Fig. 5 : The upper part of a regular zonohedron and its projection onto the horizontal plane.

enter image description here

Fig. 6 : A typical regular zonohedron generated by Minkowski addition of vectors $(\cos(2k \pi/n), \sin(2k \pi/n),1)$ for $k=1,2,...n$ with $n=15$.

enter image description here

Fig. 7 : A rhombic 132-hedron (image borrowed to the Wikipedia article).

  • See the very educational page on S. Dutch's site : (https://www.uwgb.edu/dutchs/symmetry/zonohedra.HTM) (sorry: broken link)

  • About "zomes", a word coined by architects as a condensate of "zonohedra" and "domes", have a look at (http://baselandscape.com/portfolio/the-algarden/) (http://www.structure1.com/zomes-coming-to-the-states/).

  • Have a look at the article (https://en.wikipedia.org/wiki/Zonohedron) which enlarges the scope ; I have isolated the picture of the rhombic 132-hedron (Fig. 7).

  • The blog of "RobertLovePi" has stunning illustrations, for example : (https://robertlovespi.net/2014/02/16/zonohedron-featuring-870-rhombic-faces-of-15-types/).

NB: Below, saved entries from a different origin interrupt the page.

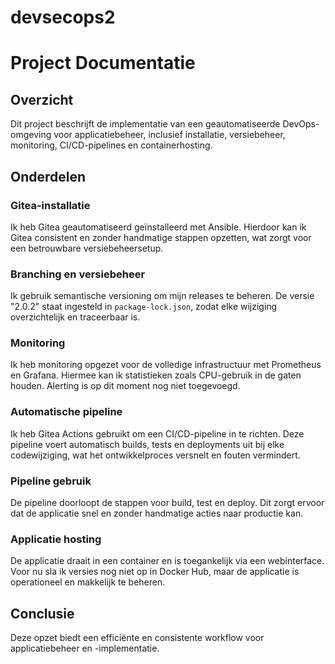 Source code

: # devsecops2

# Project Documentatie

## Overzicht

Dit project beschrijft de implementatie van een geautomatiseerde DevOps-omgeving voor applicatiebeheer, inclusief installatie, versiebeheer, monitoring, CI/CD-pipelines en containerhosting.

## Onderdelen

### Gitea-installatie

Ik heb Gitea geautomatiseerd geïnstalleerd met Ansible. Hierdoor kan ik Gitea consistent en zonder handmatige stappen opzetten, wat zorgt voor een betrouwbare versiebeheersetup.

### Branching en versiebeheer

Ik gebruik semantische versioning om mijn releases te beheren. De versie "2.0.2" staat ingesteld in `package-lock.json`, zodat elke wijziging overzichtelijk en traceerbaar is.

### Monitoring

Ik heb monitoring opgezet voor de volledige infrastructuur met Prometheus en Grafana. Hiermee kan ik statistieken zoals CPU-gebruik in de gaten houden. Alerting is op dit moment nog niet toegevoegd.

### Automatische pipeline

Ik heb Gitea Actions gebruikt om een CI/CD-pipeline in te richten. Deze pipeline voert automatisch builds, tests en deployments uit bij elke codewijziging, wat het ontwikkelproces versnelt en fouten vermindert.

### Pipeline gebruik

De pipeline doorloopt de stappen voor build, test en deploy. Dit zorgt ervoor dat de applicatie snel en zonder handmatige acties naar productie kan.

### Applicatie hosting

De applicatie draait in een container en is toegankelijk via een webinterface. Voor nu sla ik versies nog niet op in Docker Hub, maar de applicatie is operationeel en makkelijk te beheren.

## Conclusie

Deze opzet biedt een efficiënte en consistente workflow voor applicatiebeheer en -implementatie.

  • A general definition of zonotopes (general name for zonohedra) is as a Minkowski addition of segments. See (http://www.cs.mcgill.ca/~fukuda/760B/handouts/expoly3.pdf). See also the article by Fields medallist Jean Bourgain (https://link.springer.com/content/pdf/10.1007%2FBF02189313.pdf).

  • A funny article about zomes (http://archive.bridgesmathart.org/2012/bridges2012-545.pdf). "Bridges Organization" promotes connections between mathematics and arts, in particular graphical arts.

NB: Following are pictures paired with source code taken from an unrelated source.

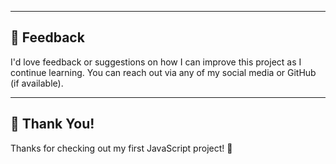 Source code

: 
---

## 📩 Feedback

I'd love feedback or suggestions on how I can improve this project as I continue learning. You can reach out via any of my social media or GitHub (if available).

---

## 🎉 Thank You!

Thanks for checking out my first JavaScript project! 🚀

  • See (https://www.encyclopediaofmath.org/index.php/Zonohedron) and references therein.

  • The zonotopes page on the site of David Eppstein.

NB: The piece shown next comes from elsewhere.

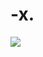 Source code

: # -x.
<img src="https://www.google.com.mx/imgres?imgurl=https%3A%2F%2Felheraldoslp.com.mx%2Fnew%2Fwp-content%2Fuploads%2F2022%2F09%2FLa-nueva-voz-del-genero-urbano-tapatio-Leon-estrena-Malas-Manas-con-Dani-Flow-1.jpg&tbnid=pWUCx5aO4u3SwM&vet=12ahUKEwjgoN7GysKEAxU6x8kDHVqHBAcQMygAegQIARBQ..i&imgrefurl=https%3A%2F%2Felheraldoslp.com.mx%2Fnew%2F2022%2F09%2F25%2Fleon-y-dani-flow-la-nueva-voz-del-genero-urbano-tapatio%2F&docid=a1ipf608lU37VM&w=666&h=1000&q=santo%20dani%20flow&ved=2ahUKEwjgoN7GysKEAxU6x8kDHVqHBAcQMygAegQIARBQ">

  • The rhombic dodecahedron is a zonohedron that can tessellate the 3D space.

  • A Geogebra puzzling animation,

  • A very interesting 19 pages article by Sandor Kabai in the book entitled "Homage to a Pied Puzzler" Ed. Pegg Jr, Alan H. Schoen, Tom Rodgers Editors, AK Peters, 2009 (this book is a tribute to Martin Gardner).

  • A zonohedron can be "decomposed" as a sum of (hyper) parallelepipeds, giving a way to compute its volume (https://mathoverflow.net/q/349558)


Elaborating some more on my previous comment:

Don't know about real applications, but the construction would make a great "proof without words" for this trig identity: $\;\sum_{k=1}^m(m−k+1) \sin \dfrac{k \pi}{m+1}= \dfrac{m+1}{2} \cot \dfrac{\pi}{2(m+1)}\,$.

With OP's notation where $\,n=2(m+1)\,$ is the number of sides of the regular polygon, it can be easily seen that there are $\,m\,$ "bands" of congruent rhombi in the tesselation. From right to left, the first band consists of $\,m\,$ rhombi with an angle of $\,\frac{\pi}{m+1}\,$, then the $k^{th}$ band is made of $\,m-k+1\,$ rhombi with increasing angles $\,\frac{k \pi}{m+1}\,$, all the way to $\,k=m\,$ which is the single leftmost rhombus.

A rhombus with side $\,a\,$ and an angle of $\,\alpha\,$ has an area of $\,a^2 \sin \alpha\,$, and the areas of all bands sum up to the area of the regular polygon $\,\frac{na^2}{4} \cot \frac{\pi}{n}\,$, from which the identity above follows.

Other trigonometric identities can be derived from this tesselation as well. For just one example, in the case of odd $\,m\,$ the horizontal diagonals of the odd-numbered rhombi add up to the diameter of the circumscribed circle $\,\frac{a}{\sin \pi/n}\,$, and therefore $\,\sum_{k=1}^{(m+1)/2} \cos \frac{(2k-1) \pi}{2(m+1)} = \frac{1}{2} \csc \frac{\pi}{2(m+1)}\,$.